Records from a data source

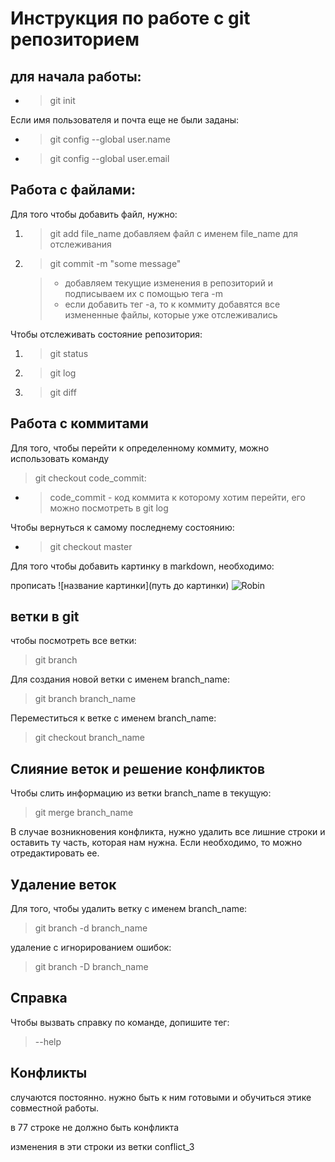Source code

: # Инструкция по работе с git репозиторием

## для начала работы:
* > git init

Если имя пользователя и почта еще не были заданы:

* >git config --global user.name

* >git config --global user.email

## Работа с файлами: 

Для того чтобы добавить файл, нужно: 

1. >git add file_name
    добавляем файл с именем file_name для отслеживания
2. >git commit -m "some message" 

    >* добавляем текущие изменения в репозиторий и подписываем их с помощью тега -m
    >* если добавить тег -а, то к коммиту добавятся все измененные файлы, которые уже отслеживались

Чтобы отслеживать состояние репозитория:

1. >git status
2. >git log
3. >git diff


## Работа с коммитами
Для того, чтобы перейти к определенному коммиту, можно использовать команду
>git checkout code_commit:

* >code_commit - код коммита к которому хотим перейти, его можно посмотреть в  git log

Чтобы вернуться к самому последнему состоянию:

* >git checkout master

Для того чтобы добавить картинку в markdown, необходимо:

прописать ![название картинки](путь до картинки) 
![Robin](Robin.jpg)

## ветки в git

чтобы посмотреть все ветки:
> git branch

Для создания новой ветки с именем branch_name:
> git branch branch_name

Переместиться к ветке с именем branch_name:
> git checkout branch_name

## Слияние веток и решение конфликтов
Чтобы слить информацию из ветки branch_name  в текущую:
> git merge branch_name 

В случае возникновения конфликта, нужно удалить все лишние строки и оставить ту часть, которая нам нужна. Если необходимо, то можно отредактировать ее.

## Удаление веток
Для того, чтобы удалить ветку с именем branch_name:
> git branch -d branch_name

удаление с игнорированием ошибок:
> git branch -D branch_name

## Справка
Чтобы вызвать справку по команде, допишите тег:
> --help

## Конфликты

случаются постоянно. нужно быть к ним готовыми и обучиться этике совместной работы.

в 77 строке не должно быть конфликта


изменения в 
эти
строки из ветки conflict_3
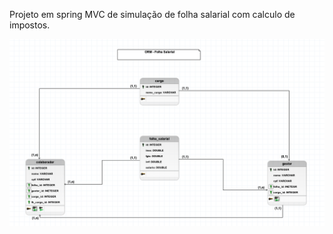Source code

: Projeto em spring MVC de simulação de folha salarial com calculo de impostos.

![ORM.png](https://raw.githubusercontent.com/Edu2805/folha_salarial/main/images/ORM.png)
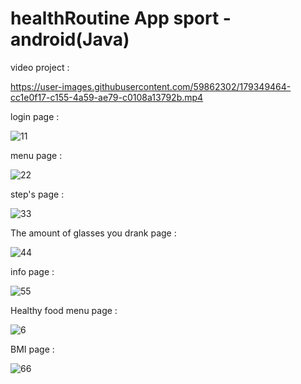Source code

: # healthRoutine App sport  -  android(Java) 

video project :

https://user-images.githubusercontent.com/59862302/179349464-cc1e0f17-c155-4a59-ae79-c0108a13792b.mp4

login page : 

![11](https://user-images.githubusercontent.com/59862302/175310023-79fb4fbf-1114-4d51-8774-4e79f1ed8ed4.jpg)                                                           

menu page :
                                                           
![22](https://user-images.githubusercontent.com/59862302/175310061-6d2265ea-a127-4ccb-b0d3-b95bae1b5f21.jpg)

step's page :

![33](https://user-images.githubusercontent.com/59862302/175310094-94a0f65c-357d-4a76-88b3-40cfd91e7e75.jpg)
                                                                                                               
The amount of glasses you drank page :
                                                           
![44](https://user-images.githubusercontent.com/59862302/175310146-14c5bb87-02e7-4554-b750-6e842bd073d3.jpg)

info page :
                                                           
![55](https://user-images.githubusercontent.com/59862302/175310192-243077e3-bf4b-4080-9202-fb05e5ea9b25.jpg)

Healthy food menu page :                                                                                                             
                                             
![6](https://user-images.githubusercontent.com/59862302/174892506-47324dc4-168f-41a3-97e6-5004e1efc3e8.jpg)
  
BMI page :
                                                                                                                  
![66](https://user-images.githubusercontent.com/59862302/175310281-52ac696c-24de-4cc9-922d-3bce96d4f836.jpg)
                          
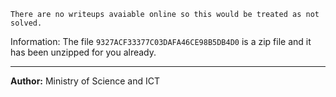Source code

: `There are no writeups avaiable online so this would be treated as not solved.`

Information:
The file `9327ACF33377C03DAFA46CE98B5DB4D0` is a zip file and it has been unzipped for you already.

---
**Author:** Ministry of Science and ICT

> **Exercise aim**: A faithful copy is needed: reproduce all of the data above, leaving the pictures out.

> **Final answer**:
Source code

: # Инструкция по работе с git репозиторием

## для начала работы:
* > git init

Если имя пользователя и почта еще не были заданы:

* >git config --global user.name

* >git config --global user.email

## Работа с файлами: 

Для того чтобы добавить файл, нужно: 

1. >git add file_name
    добавляем файл с именем file_name для отслеживания
2. >git commit -m "some message" 

    >* добавляем текущие изменения в репозиторий и подписываем их с помощью тега -m
    >* если добавить тег -а, то к коммиту добавятся все измененные файлы, которые уже отслеживались

Чтобы отслеживать состояние репозитория:

1. >git status
2. >git log
3. >git diff


## Работа с коммитами
Для того, чтобы перейти к определенному коммиту, можно использовать команду
>git checkout code_commit:

* >code_commit - код коммита к которому хотим перейти, его можно посмотреть в  git log

Чтобы вернуться к самому последнему состоянию:

* >git checkout master

Для того чтобы добавить картинку в markdown, необходимо:

прописать ![название картинки](путь до картинки) 
![Robin](Robin.jpg)

## ветки в git

чтобы посмотреть все ветки:
> git branch

Для создания новой ветки с именем branch_name:
> git branch branch_name

Переместиться к ветке с именем branch_name:
> git checkout branch_name

## Слияние веток и решение конфликтов
Чтобы слить информацию из ветки branch_name  в текущую:
> git merge branch_name 

В случае возникновения конфликта, нужно удалить все лишние строки и оставить ту часть, которая нам нужна. Если необходимо, то можно отредактировать ее.

## Удаление веток
Для того, чтобы удалить ветку с именем branch_name:
> git branch -d branch_name

удаление с игнорированием ошибок:
> git branch -D branch_name

## Справка
Чтобы вызвать справку по команде, допишите тег:
> --help

## Конфликты

случаются постоянно. нужно быть к ним готовыми и обучиться этике совместной работы.

в 77 строке не должно быть конфликта


изменения в 
эти
строки из ветки conflict_3
Source code

: Projeto em spring MVC de simulação de folha salarial com calculo de impostos.

![ORM.png](https://raw.githubusercontent.com/Edu2805/folha_salarial/main/images/ORM.png)
Source code

: # healthRoutine App sport  -  android(Java) 

video project :

https://user-images.githubusercontent.com/59862302/179349464-cc1e0f17-c155-4a59-ae79-c0108a13792b.mp4

login page : 

![11](https://user-images.githubusercontent.com/59862302/175310023-79fb4fbf-1114-4d51-8774-4e79f1ed8ed4.jpg)                                                           

menu page :
                                                           
![22](https://user-images.githubusercontent.com/59862302/175310061-6d2265ea-a127-4ccb-b0d3-b95bae1b5f21.jpg)

step's page :

![33](https://user-images.githubusercontent.com/59862302/175310094-94a0f65c-357d-4a76-88b3-40cfd91e7e75.jpg)
                                                                                                               
The amount of glasses you drank page :
                                                           
![44](https://user-images.githubusercontent.com/59862302/175310146-14c5bb87-02e7-4554-b750-6e842bd073d3.jpg)

info page :
                                                           
![55](https://user-images.githubusercontent.com/59862302/175310192-243077e3-bf4b-4080-9202-fb05e5ea9b25.jpg)

Healthy food menu page :                                                                                                             
                                             
![6](https://user-images.githubusercontent.com/59862302/174892506-47324dc4-168f-41a3-97e6-5004e1efc3e8.jpg)
  
BMI page :
                                                                                                                  
![66](https://user-images.githubusercontent.com/59862302/175310281-52ac696c-24de-4cc9-922d-3bce96d4f836.jpg)
                          
Source code

: `There are no writeups avaiable online so this would be treated as not solved.`

Information:
The file `9327ACF33377C03DAFA46CE98B5DB4D0` is a zip file and it has been unzipped for you already.

---
**Author:** Ministry of Science and ICT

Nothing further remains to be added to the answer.